Water must be right for every side if every side is to be correct. It is required in the initial stages of converting light to energy and in the final stage of respiration. It must match the needs of the plant. Plants that prefer dry feet should not be in an aquaculture system; aquatic plants should not be held with dry feet. The water’s chemical composition is critical for its performance and must be matched and balanced to work correctly. While a plant will usually adapt to limitations in the other sides of our Growth Tetrahedron (ok, it won’t be as pretty or as productive, but it can survive and multiply – the only true goal of any plant), it will not tolerate water depletion. Limit the water and a plant’s functions will decrease or cease, forcing it into dormancy or killing it outright. Getting the water right is the hardest thing to teach and the easiest to mess up.

Remove or change one side

So what should you take out from all of this? Remove one side from the Growth Tetrahedron and nothing works. Cheat one side and, even if the other sides are right on, you will short-change the crop. Make a change on any side in terms of quantity, quality, composition or availability, and you will have to make changes to at least one other side to compensate. Information on all the needs of a plant for each side is pretty much known and achievable with current technologies. The question that remains: ‘Can the grower get all the information required for a super crop given his or her time, knowledge, budget, workload or temper?’

Hand watering

"Hand watering is the easiest and least expensive of all systems."

Hand watering is the easiest and least expensive of all the systems. This includes everything from holding the hose in your hand to manually tripping a valve that applies water through an irrigation system of drippers, spray stakes or other individual emitters including sprinklers and soaker hoses. This gives the grower the most control as long as he or she is paying attention and getting the correct amount of water into each container or plant. If a grower is using 14 litre containers with soil, applying 2 litre of water will not suffice. Always water until you get at least 20% drainage; this will ensure total saturation and wash away accumulated salts.

Automated systems

But for precise volume applications, you have to use a system that applies a known volume of water to each point, and to accomplish this, you will need an automated system. Design the system around the water need. Start with how much water needs to go into a container in the time allotted to ensure the roots are not submerged for more than the recommended time. Then, since drippers have depth profiles, pick a type of dripper and the number required to go into a container to satisfy this need. Then, count the total drippers required for your proposed system and design the pipes and pump to deliver this total amount of volume at the pressure required for the dripper to work correctly.

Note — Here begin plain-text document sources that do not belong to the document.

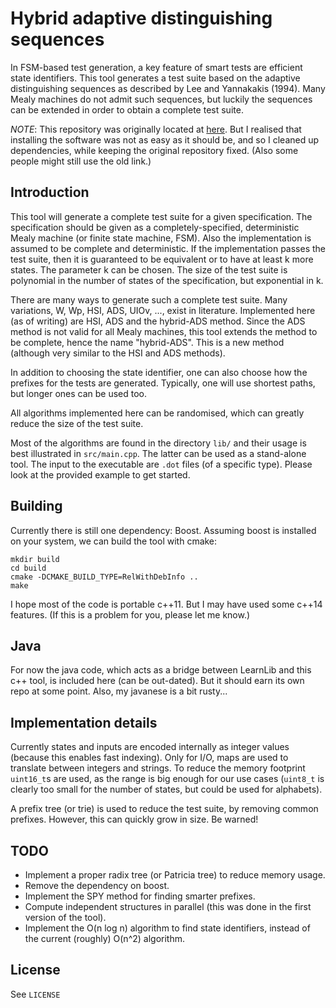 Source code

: Hybrid adaptive distinguishing sequences
========================================

In FSM-based test generation, a key feature of smart tests are efficient state
identifiers. This tool generates a test suite based on the adaptive
distinguishing sequences as described by Lee and Yannakakis (1994). Many Mealy
machines do not admit such sequences, but luckily the sequences can be extended
in order to obtain a complete test suite.

*NOTE*: This repository was originally located at
[here](https://gitlab.science.ru.nl/moerman/Yannakakis).
But I realised that installing the software was not as easy as it should be,
and so I cleaned up dependencies, while keeping the original repository fixed.
(Also some people might still use the old link.)


## Introduction

This tool will generate a complete test suite for a given specification. The
specification should be given as a completely-specified, deterministic Mealy
machine (or finite state machine, FSM). Also the implementation is assumed to
be complete and deterministic. If the implementation passes the test suite,
then it is guaranteed to be equivalent or to have at least k more states.
The parameter k can be chosen. The size of the test suite is polynomial in the
number of states of the specification, but exponential in k.

There are many ways to generate such a complete test suite. Many variations,
W, Wp, HSI, ADS, UIOv, ..., exist in literature. Implemented here (as of
writing) are HSI, ADS and the hybrid-ADS method. Since the ADS method is not
valid for all Mealy machines, this tool extends the method to be complete,
hence the name "hybrid-ADS". This is a new method (although very similar to the
HSI and ADS methods).

In addition to choosing the state identifier, one can also choose how the
prefixes for the tests are generated. Typically, one will use shortest paths,
but longer ones can be used too.

All algorithms implemented here can be randomised, which can greatly reduce
the size of the test suite. 

Most of the algorithms are found in the directory `lib/` and their usage is best
illustrated in `src/main.cpp`. The latter can be used as a stand-alone tool.
The input to the executable are `.dot` files (of a specific type). Please look
at the provided example to get started.


## Building

Currently there is still one dependency: Boost. Assuming boost is installed on
your system, we can build the tool with cmake:

```
mkdir build
cd build
cmake -DCMAKE_BUILD_TYPE=RelWithDebInfo ..
make
```

I hope most of the code is portable c++11. But I may have used some c++14
features. (If this is a problem for you, please let me know.)


## Java

For now the java code, which acts as a bridge between LearnLib and this c++
tool, is included here (can be out-dated). But it should earn its own repo at
some point. Also, my javanese is a bit rusty...


## Implementation details

Currently states and inputs are encoded internally as integer values (because
this enables fast indexing). Only for I/O, maps are used to translate between
integers and strings. To reduce the memory footprint `uint16_t`s are used, as
the range is big enough for our use cases (`uint8_t` is clearly too small for
the number of states, but could be used for alphabets).

A prefix tree (or trie) is used to reduce the test suite, by removing common
prefixes. However, this can quickly grow in size. Be warned!


## TODO

* Implement a proper radix tree (or Patricia tree) to reduce memory usage.
* Remove the dependency on boost.
* Implement the SPY method for finding smarter prefixes.
* Compute independent structures in parallel (this was done in the first
  version of the tool).
* Implement the O(n log n) algorithm to find state identifiers, instead of the
  current (roughly) O(n^2) algorithm.


## License

See `LICENSE`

Next choose a size of tank that ensures this amount is available at each watering, and that’s sufficient to cover the number of applications needed between tank changes. Remember that volume has to be equal at each dripper, so ensure that the pressure needed in the entire system and volume supplied are available at each dripper, and allow some margin for error! Remember that as pressure goes up, volume out decreases. If you need to supply a minimum of 3 bar in a system and 500 litres a minute, you will have to use a pump that can cope with this.

For extreme systems like deep-water culture, you will need to flush out the root zone to keep the water solution clean and for air saturation to be maintained using aeration technologies such as air pumps. Aeroponic systems have to meet the same needs but are only switched off for short times and have to be run in the dark. The same holds true for hydroton or pebble systems, but the off-time is longer since the aggregates will hold water on the surface allowing for a longer period of high humidity at the roots.

That’s it! All the systems on the market today fall into two categories, manual and automatic. The clock and the labour needed to water are the important considerations. Everything else is about the plumbing. In simplest terms, the goal is to deliver water to the root zone on time and on target. Everything else is an issue of convenience or accuracy. So there are two categories and many systems. The simplest are the best.

"In simplest terms, the goal is to deliver water to the root zone on time and on target."

It's the grower that affects the system

Overhead watering by hand is the best, especially for leaching salts, and can be accomplished with spray stakes, as long as all containers can be watered. The “flood and drain” method is not this author’s favourite way to apply a water solution, But, to an extent it works, but should always include a regular leach session to reduce the salts that do not drain from the container but move upward. Drip emitters are great in media that are not too airy, but they depend on lateral movement to saturate the root zone and do little to rinse out the medium. Sprinklers are great but only if the crop (and building) can handle it. And if there are tight restrictions on their mode of operation.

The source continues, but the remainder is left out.